Continuing onto your animal constructions, I can see a number of areas in which you're certainly moving in the right direction, although there are a number of things I can definitely call out as suggestions to help ensure that you continue making the most of these exercises. I'm going to organize these under a few different headings:

  • Use of additional masses

  • Leg construction

  • Head construction

  • Fur/texture

Use of Additional Masses

One thing that jumped out at me immediately here was that you made extensive use of contour lines when adding additional masses to your animal constructions - and unfortunately this is an area where this particular tool (contour lines - specifically those that wrap around the surface of a single form, as they were introduced in the organic forms with contour lines exercise in lesson 2) doesn't actually solve the problem at hand.

When we're building up constructions, and adding a new form to what's already there, it can interact with that existing structure in one of two ways. It can either:

  • Interpenetrate the existing structure, in which case we define the connection/intersection between them with a contour line (the type from the form intersections exercise in lesson 2 - different from the type you're using here)

  • Or it can wrap around that existing structure, as is the case for these additional masses. In that case, all of the heavy lifting is done by the design of that form's silhouette.

There are plenty of situations where a student may find that the way they designed the mass's silhouette didn't quite achieve the result they were after, and so they'll slap on a bunch of contour lines to make that form feel solid and three dimensional. The thing is, those contour lines only make the form feel 3D and voluminous in isolation - meaning, not in relation to any existing structure.

While this doesn't actually fix the problem, it does give those students the feeling that they're doing something - and so it predisposes them to actually putting less effort into that silhouette design (where the problem actually exists). Instead, they just pile more contour lines on (and in that same spirit, may put less time into those contour lines, executing them more sloppily). So- while it may seem harmless at first, it can actually encourage you to move farther away from actually addressing the problem at hand.

So, how do we fix the problem? One thing that helps with the shape here is to think about how the mass would behave when existing first in the void of empty space, on its own. It all comes down to the silhouette of the mass - here, with nothing else to touch it, our mass would exist like a soft ball of meat or clay, made up only of outward curves. A simple circle for a silhouette.

Then, as it presses against an existing structure, the silhouette starts to get more complex. It forms inward curves wherever it makes contact, responding directly to the forms that are present. The silhouette is never random, of course - always changing in response to clear, defined structure. You can see this demonstrated in this diagram.

Here are the same principles applied to your dog drawing. Note how additional contour lines are not necessary here.

Leg Construction

I did call out in your Lesson 4 work that you had a tendency to use a wide variety of approaches to constructing your insects' legs, rather than applying the sausage method consistently throughout. That does appear to be the case here, with drawings like your cats taking a very different path. Further into the set however, I can see you making more of a concerted effort to use the sausage method, though you do still have some issues.

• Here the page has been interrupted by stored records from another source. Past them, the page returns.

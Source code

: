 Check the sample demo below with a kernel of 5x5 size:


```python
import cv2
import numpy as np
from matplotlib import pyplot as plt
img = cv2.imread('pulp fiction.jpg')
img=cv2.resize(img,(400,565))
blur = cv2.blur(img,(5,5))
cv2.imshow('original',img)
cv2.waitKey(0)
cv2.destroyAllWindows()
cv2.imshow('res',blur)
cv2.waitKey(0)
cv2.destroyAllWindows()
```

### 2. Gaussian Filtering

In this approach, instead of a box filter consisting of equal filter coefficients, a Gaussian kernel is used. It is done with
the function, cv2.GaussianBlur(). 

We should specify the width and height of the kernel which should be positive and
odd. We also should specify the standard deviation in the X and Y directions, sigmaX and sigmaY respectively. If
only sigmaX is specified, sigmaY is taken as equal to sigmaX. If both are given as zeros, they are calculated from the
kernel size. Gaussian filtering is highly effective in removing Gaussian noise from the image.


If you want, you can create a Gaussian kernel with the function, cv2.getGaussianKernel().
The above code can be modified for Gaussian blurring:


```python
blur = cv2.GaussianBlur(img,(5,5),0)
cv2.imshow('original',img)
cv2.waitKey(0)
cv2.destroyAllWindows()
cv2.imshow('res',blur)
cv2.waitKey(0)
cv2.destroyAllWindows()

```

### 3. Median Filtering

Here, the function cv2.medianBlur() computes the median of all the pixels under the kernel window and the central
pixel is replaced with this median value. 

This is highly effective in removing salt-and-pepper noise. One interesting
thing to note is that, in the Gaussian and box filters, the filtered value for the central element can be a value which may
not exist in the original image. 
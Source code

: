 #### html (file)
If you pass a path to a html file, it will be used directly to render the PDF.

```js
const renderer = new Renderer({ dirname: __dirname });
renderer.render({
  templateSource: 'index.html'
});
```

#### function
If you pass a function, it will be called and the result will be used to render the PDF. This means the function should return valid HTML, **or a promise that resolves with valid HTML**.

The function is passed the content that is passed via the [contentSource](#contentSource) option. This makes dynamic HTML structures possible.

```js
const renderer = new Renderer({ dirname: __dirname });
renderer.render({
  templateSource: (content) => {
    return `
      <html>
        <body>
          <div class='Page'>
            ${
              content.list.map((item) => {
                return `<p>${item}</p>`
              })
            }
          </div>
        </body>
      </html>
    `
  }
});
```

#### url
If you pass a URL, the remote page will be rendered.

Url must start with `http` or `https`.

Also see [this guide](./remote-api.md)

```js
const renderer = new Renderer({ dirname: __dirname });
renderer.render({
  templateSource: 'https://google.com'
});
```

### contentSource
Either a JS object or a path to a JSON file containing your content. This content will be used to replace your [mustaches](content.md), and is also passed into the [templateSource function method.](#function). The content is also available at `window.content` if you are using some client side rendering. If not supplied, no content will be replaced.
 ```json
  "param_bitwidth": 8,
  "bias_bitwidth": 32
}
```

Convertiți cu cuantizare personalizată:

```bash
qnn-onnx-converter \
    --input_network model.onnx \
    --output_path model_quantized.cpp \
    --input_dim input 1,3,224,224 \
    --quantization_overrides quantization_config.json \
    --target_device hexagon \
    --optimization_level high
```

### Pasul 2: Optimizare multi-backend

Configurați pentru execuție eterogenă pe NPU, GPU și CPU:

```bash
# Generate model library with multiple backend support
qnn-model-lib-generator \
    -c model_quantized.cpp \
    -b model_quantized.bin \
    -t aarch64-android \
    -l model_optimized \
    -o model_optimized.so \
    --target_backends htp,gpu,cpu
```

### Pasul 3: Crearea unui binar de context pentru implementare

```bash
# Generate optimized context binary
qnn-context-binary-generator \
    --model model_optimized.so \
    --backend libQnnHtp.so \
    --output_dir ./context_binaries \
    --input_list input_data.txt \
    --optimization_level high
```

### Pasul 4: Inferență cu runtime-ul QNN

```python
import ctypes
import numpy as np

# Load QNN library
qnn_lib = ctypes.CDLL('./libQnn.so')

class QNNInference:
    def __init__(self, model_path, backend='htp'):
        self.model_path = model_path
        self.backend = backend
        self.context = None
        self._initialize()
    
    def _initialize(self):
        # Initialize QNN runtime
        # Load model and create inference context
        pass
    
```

For example, if we look at this horse, you end up using ellipses rather than sausages - you can see this point called out on the sausage method diagram itself, on the lower left.

Ultimately there is definitely improvement on this front, so it seems you may have caught these issues yourself, but I did feel it important to call them out here as well.

Head Construction

Lesson 5 has a lot of different strategies for constructing heads, between the various demos. Given how the course has developed, and how I'm finding new, more effective ways for students to tackle certain problems. So not all the approaches shown are equal, but they do have their uses. As it stands, as explained at the top of the tiger demo page (here), the current approach that is the most generally useful, as well as the most meaningful in terms of these drawings all being exercises in spatial reasoning, is what you'll find here on the informal demos page.

There are a few key points to this approach:

  • The specific shape of the eyesockets - the specific pentagonal shape allows for a nice wedge in which the muzzle can fit in between the sockets, as well as a flat edge across which we can lay the forehead area.

  • This approach focuses heavily on everything fitting together - no arbitrary gaps or floating elements. This allows us to ensure all of the different pieces feel grounded against one another, like a three dimensional puzzle.

  • We have to be mindful of how the marks we make are cuts along the curving surface of the cranial ball - working in individual strokes like this (rather than, say, drawing the eyesocket with an ellipse) helps a lot in reinforcing this idea of engaging with a 3D structure.

Try your best to employ this method when doing constructional drawing exercises using animals in the future, as closely as you can. Sometimes it seems like it's not a good fit for certain heads, but with a bit of finagling it can still apply pretty well. To demonstrate this for another student, I found the most banana-headed rhinoceros I could, and threw together this demo.

Additionally, be sure to be generous with the size of those eyeballs - it's common for students to draw them much smaller. Once in place, you can then construct each of the eyelids as its own additional mass, wrapping it around the ball structure as shown here.

Fur Texture

And lastly, I wanted to talk a bit about how you're approaching fur. Throughout your work, you have some fairly mixed results:

  • There are cases where you're not really putting much thought into how the individual "tufts" of fur are designed and drawn - for example, here and here on the dogs. This kind of approach doesn't really get us anywhere - we have to actually think about how we're putting these marks down strategically, and how each shape is being designed towards a specific goal.

  • Then there are cases like this where you are more purposeful in drawing and designing those individual tufts, although you're zigzagging back and forth across the existing form's silhouette, which in turn results in you cutting into that silhouette. Think of each shape as an extension of the silhouette - do not risk undermining the solidity of the form as a whole by having those shapes cut back into the form. Furthermore, you are definitely putting down a lot of different tufts, which aren't necessarily required. Always ask yourself just what you're trying to get across, and try to do so with as little markmaking as possible. It's better to draw a few specific, strategic, well-thought out tufts of fur, than to draw hundreds of haphazard ones.

  • I did feel that when you were drawing your horse's manes and tails (like here), you did show a tendency to think through those individual strokes more - or at least, you'd draw each one more individually, rather than as part of a series of marks being drawn all at once. As a result, they are more fluid, and better designed. This is definitely a step in the right direction.

Conclusion

I have definitely called out a number of things for you to work on here, and while overall I think you're moving in the right direction, I do think assigning some revisions to allow you to demonstrate your understanding is the best path forward. You'll find those revisions assigned below.

Next Steps:

Please submit another 4 pages of animal constructions. Be sure to give yourself as much time as you require for every form, every shape, and every mark. If you find a drawing taking more time than you have to offer it in that sitting, feel free to spread it across multiple sittings or days as needed, just ensure that you're giving each drawing the best of your current ability.

When finished, reply to this critique with your revisions.
2:43 AM, Tuesday March 1st 2022

thank you for the critique sir,

for the revision, do i need to construct a specific animal (non-hooved quadrupeds/hooved)

Or it can be any mammals ?

Thank you

3:46 AM, Tuesday March 1st 2022

Any animals will do.

11:19 AM, Friday March 4th 2022

Hello sir, this is my lessons 5 revisions

https://imgur.com/a/fL8zXvP

I hope i dont mess this up, but if i do please let me know.